Pine pollen
Project start: 27 October 2020
Project completed: 28 September 2022
MPI funding: $288,500
Industry funding: $288,500
Industry partner: Pine Pollen NZ Ltd
Region: Nationwide
This project aimed to establish the foundations of a New Zealand pine pollen industry, with R&D carried out on harvesting, processing and storage of pine pollen. It also investigated the biochemistry and nutrition of pine pollen, and the global pine pollen market. The project successfully demonstrated that pine pollen can be harvested effectively from certain types of existing pine forests. A large (almost NZD $4 billion) market already exists in Asia for pine pollen, and New Zealand is well positioned to enter it, if large-scale harvest is enabled.

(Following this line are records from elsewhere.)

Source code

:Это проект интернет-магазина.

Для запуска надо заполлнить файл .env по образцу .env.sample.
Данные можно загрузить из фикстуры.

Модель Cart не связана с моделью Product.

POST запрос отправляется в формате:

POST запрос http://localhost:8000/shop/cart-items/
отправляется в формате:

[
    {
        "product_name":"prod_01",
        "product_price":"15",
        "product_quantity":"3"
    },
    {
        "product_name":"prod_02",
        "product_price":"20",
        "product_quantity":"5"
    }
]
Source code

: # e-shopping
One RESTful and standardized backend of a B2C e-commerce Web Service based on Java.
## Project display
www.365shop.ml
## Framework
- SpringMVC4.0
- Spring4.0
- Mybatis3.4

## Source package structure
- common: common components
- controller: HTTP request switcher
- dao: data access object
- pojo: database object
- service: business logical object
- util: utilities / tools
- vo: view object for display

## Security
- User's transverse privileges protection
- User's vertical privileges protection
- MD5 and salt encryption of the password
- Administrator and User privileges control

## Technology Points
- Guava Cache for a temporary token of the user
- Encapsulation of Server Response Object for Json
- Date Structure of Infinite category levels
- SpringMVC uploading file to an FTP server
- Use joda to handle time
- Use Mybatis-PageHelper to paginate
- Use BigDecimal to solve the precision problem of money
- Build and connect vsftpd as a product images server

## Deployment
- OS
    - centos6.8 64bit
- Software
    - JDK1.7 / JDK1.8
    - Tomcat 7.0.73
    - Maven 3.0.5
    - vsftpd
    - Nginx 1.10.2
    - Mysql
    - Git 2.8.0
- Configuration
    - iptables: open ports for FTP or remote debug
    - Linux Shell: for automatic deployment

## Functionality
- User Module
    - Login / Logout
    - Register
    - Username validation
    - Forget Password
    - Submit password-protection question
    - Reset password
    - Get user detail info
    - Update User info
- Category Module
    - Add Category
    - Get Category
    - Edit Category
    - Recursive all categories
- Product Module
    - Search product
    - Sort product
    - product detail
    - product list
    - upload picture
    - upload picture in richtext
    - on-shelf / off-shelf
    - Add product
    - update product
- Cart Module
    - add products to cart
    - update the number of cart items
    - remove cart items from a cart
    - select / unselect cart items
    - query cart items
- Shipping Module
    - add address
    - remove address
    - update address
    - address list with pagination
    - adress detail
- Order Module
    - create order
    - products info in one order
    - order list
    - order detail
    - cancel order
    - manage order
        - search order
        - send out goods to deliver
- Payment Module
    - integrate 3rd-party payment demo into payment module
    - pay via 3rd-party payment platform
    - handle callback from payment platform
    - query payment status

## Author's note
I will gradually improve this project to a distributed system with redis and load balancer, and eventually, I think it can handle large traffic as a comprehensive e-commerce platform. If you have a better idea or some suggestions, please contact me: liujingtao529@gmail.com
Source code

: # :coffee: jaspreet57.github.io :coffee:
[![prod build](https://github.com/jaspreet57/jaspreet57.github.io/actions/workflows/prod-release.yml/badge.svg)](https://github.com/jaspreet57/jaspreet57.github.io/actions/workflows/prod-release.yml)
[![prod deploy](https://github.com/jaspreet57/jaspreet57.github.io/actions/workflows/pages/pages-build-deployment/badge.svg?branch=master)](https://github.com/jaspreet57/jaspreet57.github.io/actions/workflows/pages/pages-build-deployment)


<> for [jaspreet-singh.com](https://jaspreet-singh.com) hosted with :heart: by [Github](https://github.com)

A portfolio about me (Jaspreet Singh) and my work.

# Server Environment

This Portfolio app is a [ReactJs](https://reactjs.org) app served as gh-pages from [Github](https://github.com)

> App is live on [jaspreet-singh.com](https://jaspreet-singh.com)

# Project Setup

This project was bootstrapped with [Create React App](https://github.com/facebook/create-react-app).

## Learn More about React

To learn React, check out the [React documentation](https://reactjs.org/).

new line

Plant-based testosterone in pine pollen could be a goldmine – MPI media release
Biological control of giant willow aphid
Project start: 25 February 2020
Project completed: 30 June 2022
MPI funding: $326, 315
Industry funding: $142,736
Industry partner: Scion
Region: National
The project trial found that the introduced parasitoid wasp appears to be an effective biological control agent for giant willow aphid, and able to proliferate and spread up to 100km from release locations. At the earliest release sites, monitored for two subsequent years, aphid abundance decreased each year, and the proportion of aphid-free trees increased.
Tiny parasitoid wasp packs a big punch in fight against giant willow aphid – MPI media release
The biology and impact of poplar sawfly
Project start: 21 February 2020
Project completed: 30 June 2022
MPI funding: $120,000
Industry funding: $31,500
Industry partner: Scion
Region: North Island
The project has improved understanding of this pest including likely impact, life cycle, and poplar susceptibility. It found that although spread was as expected, severity of impact was less, and resistance exists in some New Zealand poplar cultivars. This will feed into future work between Scion and Plant & Food Research to consider poplar sawfly’s impact and potential controls.
Can we build a kānuka industry based on chemotypes?
Project start: 11 March 2021
Project completed: 31 May 2022
MPI funding: $68,200
Industry funding: $111,500
Industry partner: Hikurangi Bioactives Limited Partnership
Region: Nationwide
This project has enabled the participants to imagine what a kānuka industry could (and should) look like. It created several key resources and part of the infrastructure that the industry will need to be successful. The project recognised that kānuka is a taonga species, and that Māori must have a special relationship to, and position within, the industry because of their kaitiaki responsibilities to kānuka.